The United States imprisons more of its citizens than any other nation — numbers now swelled by waves of immigrant detentions.
Immigrants and incarcerated individuals often are held in the same facilities, managed by the same corporations, and policed by the same personnel, according to Amnesty International — and both sets of detainees are overwhelmingly black and brown. Yet there is little understanding of the connection between the issues.
On February 2 – 3, the Humanities Action Lab at Hunter College will host a two-day convening, “States of Incarceration: Connecting Stories Across Borders and Bars.”
The event will bring faculty members, students, advocates, and justice-impacted individuals from states and localities — including Arizona, California, Colorado, Florida, New Jersey, North Carolina, Wisconsin, and Washington, D.C. — to share first-hand accounts of the explosion of incarceration in their communities and envision how to create public narratives to contest immigration detention and civil incarceration together.
“We are so grateful to be able to bring together this extraordinary group of advocates and educators at such a critical moment, to join our communities’ distinctive historical experience and wisdom together into a national vision for teaching and talking about overincarceration,” said the co-director of HAL, Liz Sevcenko.

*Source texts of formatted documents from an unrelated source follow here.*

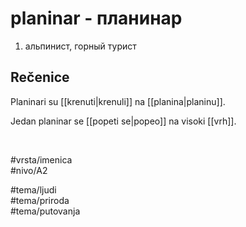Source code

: # planinar - планинар

1. альпинист, горный турист  

## Rečenice

Planinari su [[krenuti|krenuli]] na [[planina|planinu]].  

Jedan planinar se [[popeti se|popeo]] na visoki [[vrh]].  

<br>

#vrsta/imenica  
#nivo/A2  

#tema/ljudi  
#tema/priroda  
#tema/putovanja  
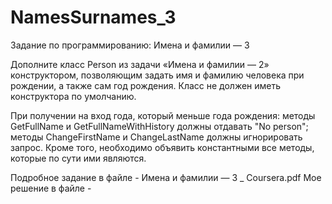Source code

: # NamesSurnames_3
Задание по программированию: Имена и фамилии — 3


Дополните класс Person из задачи «Имена и фамилии — 2» конструктором, 
позволяющим задать имя и фамилию человека при рождении, а также сам год рождения. 
Класс не должен иметь конструктора по умолчанию.

При получении на вход года, который меньше года рождения:
методы GetFullName и GetFullNameWithHistory должны отдавать "No person"; 
методы ChangeFirstName и ChangeLastName должны игнорировать запрос.
Кроме того, необходимо объявить константными все методы, которые по сути ими являются.

Подробное задание в файле - Имена и фамилии — 3 _ Coursera.pdf
Мое решение в файле - 
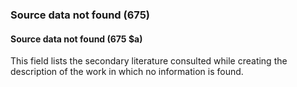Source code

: ### Source data not found (675)

#### Source data not found (675 $a)
This field lists the secondary literature consulted while creating the description of the work in which no information
is found.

Co-Director Regina Campbell said HAL hopes to foster new understandings in classrooms and communities.
“We hope to do that based on truths about what is happening on the ground, the lived expertise and scholarship of local leaders, and the pedagogical experience of educators. These shared narratives will ground a collective response to the assault on both immigrants and those in the criminal legal system,” Campbell said.
The discussions mark the first step in reimaging States of Incarceration, a participatory public-memory project created by more than 1,000 students and justice-impacted people from 28 states. States of Incarceration, a website and traveling exhibition, is now on view at the Leon and Toby Cooperman Library at Hunter’s 68th Street campus.
On February 2, associate professor of sociology at Hunter Calvin Smiley and teams of scholars and community partners from Newark and North Carolina will gather for a panel at the Roosevelt House Public Policy Institute at Hunter College. The panel will reframe the pedagogies that separate immigration and incarceration studies and propose new ways to understand and address the nation’s “carceral excess.”
“Abolition advocates for the elimination of state violence in communities; abolition advocates for investment in both individuals and communities,” Smiley wrote in his book Purgatory Citizenship: Reentry, Race, and Abolition.
On February 3, an East Harlem Community Gathering will take place at the Silberman School of Social Work at Hunter College. Presented in collaboration with CENTRO, the Center for Puerto Rican Studies at Hunter College, the session focuses on community-led strategies and follows “Building Bridges,” a convening organized by Silberman School of Social Work, CENTRO, and the Humanities Action Lab last April. Visiting national scholars and community leaders from around the country will exchange experiences with East Harlem leaders on the criminalization of Black and Brown communities, and ideas for working together on narratives and pedagogies that refute it.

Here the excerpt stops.